Here is a sample set of steps for using coverage.py for multi-process end-to-end testing (such as a behave run). For development, the intended use case is to use this tool to understand and then improve the code coverage for the files you are modifying.

  1. Install the coverage package:

    pip install coverage
    

    This package must be available to the Python installation running the utilities, so for a standard dev environment, pip should be fine for a local run.

  2. Set up coverage for multi-process runs. There are many possible installation-dependent ways to do this, detailed in the link. I chose one of the hacky solutions and added a sitecustomize.py to my GPDB installation, because it was simple and it worked:

    $ cat > /usr/local/gpdb/lib/python/sitecustomize.py <<EOF
    import coverage
    coverage.process_startup()
    EOF
    
  3. Set up a Coverage configuration file with your preferred options. See the coveragerc file in this directory. Note that file excludes many non-development files(like testing source code files). This file may be placed anywhere; we'll tell Coverage where to find it in the next step.

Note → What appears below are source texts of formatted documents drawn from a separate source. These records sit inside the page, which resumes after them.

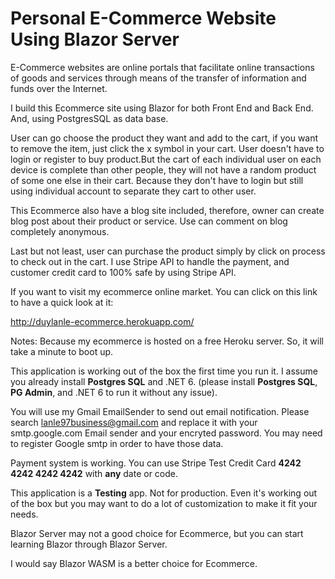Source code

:# Personal E-Commerce Website Using Blazor Server

E-Commerce websites are online portals that facilitate online transactions of goods and services through means of the transfer of information and funds over the Internet.

I build this Ecommerce site using Blazor for both Front End and Back End. And, using PostgresSQL as data base.

User can go choose the product they want and add to the cart, if you want to remove the item, just click the x symbol in your cart. User doesn't have to login or register to buy product.But the cart of each individual user on each device is complete than other people, they will not have a random product of some one else in their cart. Because they don't have to login but still using individual account to separate they cart to other user. 

This Ecommerce also have a blog site included, therefore, owner can create blog post about their product or service. Use can comment on blog completely anonymous.

Last but not least, user can purchase the product simply by click on process to check out in the cart. I use Stripe API to handle the payment, and customer credit card to 100% safe by using Stripe API.

If you want to visit my ecommerce online market. You can click on this link to have a quick look at it:

http://duylanle-ecommerce.herokuapp.com/

Notes: Because my ecommerce is hosted on a free Heroku server. So, it will take a minute to boot up.

This application is working out of the box the first time you run it. I assume you already install **Postgres SQL** and .NET 6. (please install **Postgres SQL**, **PG Admin**, and .NET 6 to run it without any issue).

You will use my Gmail EmailSender to send out email notification. Please search lanle97business@gmail.com and replace it with your smtp.google.com Email sender and your encryted password. You may need to register Google smtp in order to have those data.

Payment system is working. You can use Stripe Test Credit Card **4242 4242 4242 4242** with **any** date or code.

This application is a **Testing** app. Not for production. Even it's working out of the box but you may want to do a lot of customization to make it fit your needs.

Blazor Server may not a good choice for Ecommerce, but you can start learning Blazor through Blazor Server. 

I would say Blazor WASM is a better choice for Ecommerce.

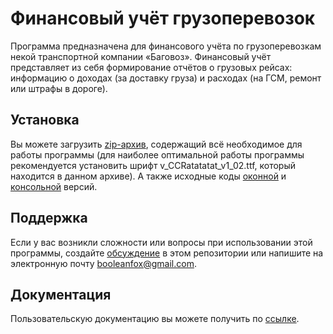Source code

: 
# Финансовый учёт грузоперевозок
Программа предназначена для финансового учёта по грузоперевозкам некой транспортной компании «Баговоз». Финансовый учёт представляет из себя формирование отчётов о грузовых  рейсах: информацию о доходах (за доставку груза) и расходах (на ГСМ, ремонт или штрафы в дороге). 

## Установка 
Вы можете загрузить [zip-архив](https://github.com/Taally/Project-for-Active-Mobility-Week/releases), содержащий всё необходимое для работы программы (для наиболее оптимальной работы программы рекомендуется установить шрифт v_CCRatatatat_v1_02.ttf, который находится в данном архиве). А также исходные коды [оконной](https://github.com/Taally/Project-for-Active-Mobility-Week/blob/master/window_application_v2.zip) и [консольной](https://github.com/Taally/Project-for-Active-Mobility-Week/blob/master/console_application.zip) версий.

## Поддержка
Если у вас возникли сложности или вопросы при использовании этой программы, создайте [обсуждение](https://github.com/Taally/Project-for-Active-Mobility-Week/issues) в этом репозитории или напишите на электронную почту <booleanfox@gmail.com>.

## Документация 
Пользовательскую документацию вы можете получить по [ссылке](https://github.com/Taally/Project-for-Active-Mobility-Week/blob/master/docs/index.md).
 
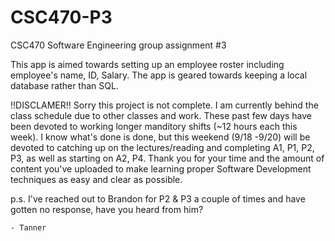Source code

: # CSC470-P3
CSC470 Software Engineering group assignment #3

This app is aimed towards setting up an employee roster including employee's name, ID, Salary. The app is geared towards keeping a local database rather than 
SQL.

!!DISCLAMER!!
  Sorry this project is not complete. I am currently behind the class schedule due to other classes and work. These past few days have been devoted to working longer
  manditory shifts (~12 hours each this week). I know what's done is done, but this weekend (9/18 -9/20) will be devoted to catching up on the lectures/reading and 
  completing A1, P1, P2, P3, as well as starting on A2, P4. Thank you for your time and the amount of content you've uploaded to make learning proper Software 
  Development techniques as easy and clear as possible.
  
  
  p.s. I've reached out to Brandon for P2 & P3 a couple of times and have gotten no response, have you heard from him?
  
  
    - Tanner
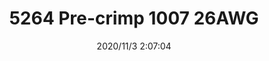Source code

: ﻿---
layout: post 
title: 5264 Pre-crimp 1007 26AWG
tags: 5264
categories: wire-harness
overview: 
part_number: 7-5264-0001
thumb_img: static/202011/480-thumb-20201103100758.jpg
small_img: static/202011/480-20201103100758.jpg
date: 2020/11/3 2:07:04
---



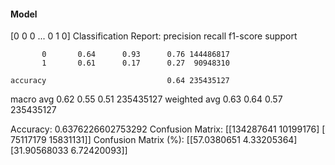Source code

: #### Model
[0 0 0 ... 0 1 0]
Classification Report:
              precision    recall  f1-score   support

           0       0.64      0.93      0.76 144486817
           1       0.61      0.17      0.27  90948310

    accuracy                           0.64 235435127
   macro avg       0.62      0.55      0.51 235435127
weighted avg       0.63      0.64      0.57 235435127

Accuracy: 0.6376226602753292
Confusion Matrix:
[[134287641  10199176]
 [ 75117179  15831131]]
Confusion Matrix (%):
[[57.0380651   4.33205364]
 [31.90568033  6.72420093]]
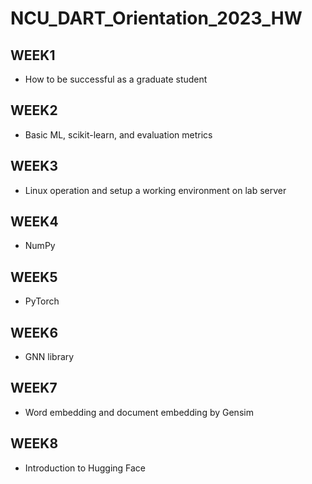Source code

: # NCU_DART_Orientation_2023_HW

## WEEK1   
  - How to be successful as a graduate student
## WEEK2    
  - Basic ML, scikit-learn, and evaluation metrics
## WEEK3    
  - Linux operation and setup a working environment on lab server
## WEEK4    
  - NumPy
## WEEK5    
  - PyTorch
## WEEK6    
  - GNN library
## WEEK7    
  - Word embedding and document embedding by Gensim
## WEEK8    
  - Introduction to Hugging Face
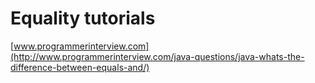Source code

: # Equality tutorials

[www.programmerinterview.com](http://www.programmerinterview.com/java-questions/java-whats-the-difference-between-equals-and/)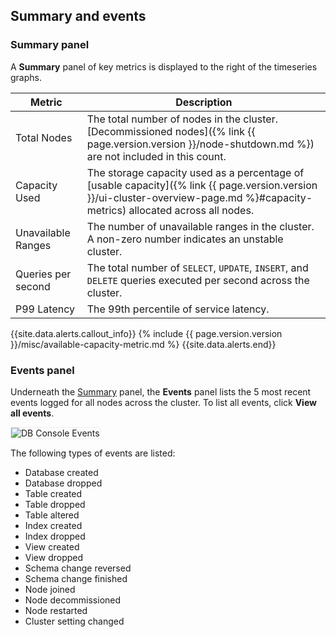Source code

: ## Summary and events

### Summary panel

A **Summary** panel of key metrics is displayed to the right of the timeseries graphs.

Metric | Description
--------|----
Total Nodes | The total number of nodes in the cluster. [Decommissioned nodes]({% link {{ page.version.version }}/node-shutdown.md %}) are not included in this count.
Capacity Used | The storage capacity used as a percentage of [usable capacity]({% link {{ page.version.version }}/ui-cluster-overview-page.md %}#capacity-metrics) allocated across all nodes.
Unavailable Ranges | The number of unavailable ranges in the cluster. A non-zero number indicates an unstable cluster.
Queries per second | The total number of `SELECT`, `UPDATE`, `INSERT`, and `DELETE` queries executed per second across the cluster.
P99 Latency | The 99th percentile of service latency.

{{site.data.alerts.callout_info}}
{% include {{ page.version.version }}/misc/available-capacity-metric.md %}
{{site.data.alerts.end}}

### Events panel

Underneath the [Summary](#summary-panel) panel, the **Events** panel lists the 5 most recent events logged for all nodes across the cluster. To list all events, click **View all events**.

<img src="{{ 'images/v24.2/ui_events.png' | relative_url }}" alt="DB Console Events" style="border:1px solid #eee;max-width:40%" />

The following types of events are listed:

- Database created
- Database dropped
- Table created
- Table dropped
- Table altered
- Index created
- Index dropped
- View created
- View dropped
- Schema change reversed
- Schema change finished
- Node joined
- Node decommissioned
- Node restarted
- Cluster setting changed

  4. Enable coverage instrumentation with the COVERAGE_PROCESS_START envvar (which must point at the config file you created in the last step). The coverage.process_startup() call we added earlier is a no-op unless this envvar is provided.

    export COVERAGE_PROCESS_START=/<absolute_path_to_file>/<coverage configuration file>
    
    (e.g. export COVERAGE_PROCESS_START=~/workspace/gpdb/gpMgmt/test/coveragerc)
    

    This will instrument all Python subprocesses that are spawned, and write coverage data to the location specified in our config file.

  5. Now run whatever tests you want. For example, test the configuration by running an existing unit test:

    $ cd gpMgmt/bin
    $ python -m unittest gppylib.test.unit.test_unit_gpstop
    
  6. After you have run all the tests you want, combine the data files that were generated into a single .coverage file. Note that you still have to combine the files if you only have a single coverage-data file; otherwise the report will fail.

    $ cd /tmp
    $ ls -a
    . .. coverage-data.mdw.10392.109492 coverage-data.mdw.10394.945371 coverage-data.mdw.10405.277583
    $ coverage combine coverage-data.*
    $ ls -a
    . .. .coverage
    

    You can combine files from multiple test runs as follows. You generate the .coverage file for one run, and then run this step to merge the two results after the second run:

    $ coverage combine --append coverage-data.*
    
  7. Generate a report. You have many options; you can generate a stdout report and then a browseable html report. Note you can click on each file to see the details of coverage for that file.

    $ coverage report
    $ coverage html -d /tmp/coverage-html
    $ open /tmp/coverage-html/index.html
    

    Your usage model might involve determining code coverage, adding tests, and then checking the resulting change in code coverage. To do so, you can generate the coverage report for the before and after cases and diff those text files. You can also use the browseable coverage html output to determine in detail changes to code coverage.

  8. WARNING: the steps described here will continue to instrument your python code until you unset the environment variable, e.g.:

    $ unset COVERAGE_PROCESS_START
    

Performance Impact

Read how coverage works to learn about the potential performance impacts. In short, each function is instrumented. We ran gpMgmt/bin> make unitdevel and saw no performance impact(the run time difference was less than 3 seconds for a 30 second runtime). As you'd expect, if you construct a Python program with a tight loop of a simple function call, you can get much worse performance.

# Takes 45 seconds without coverage and 180 seconds with coverage(simply unset COVERAGE_PROCESS_START).
class _Example:
    def __init__(self):
        pass

    def add_numbers(self, x, y):
        return x + y

if __name__ == '__main__':
    for i in range(0,100000000):
        _Example().add_numbers(1,6)
        if i%10000000 == 0:
            print "."

In short, we'd expect the performance hit to be small for most test code, since that tends not to run in a tight loop.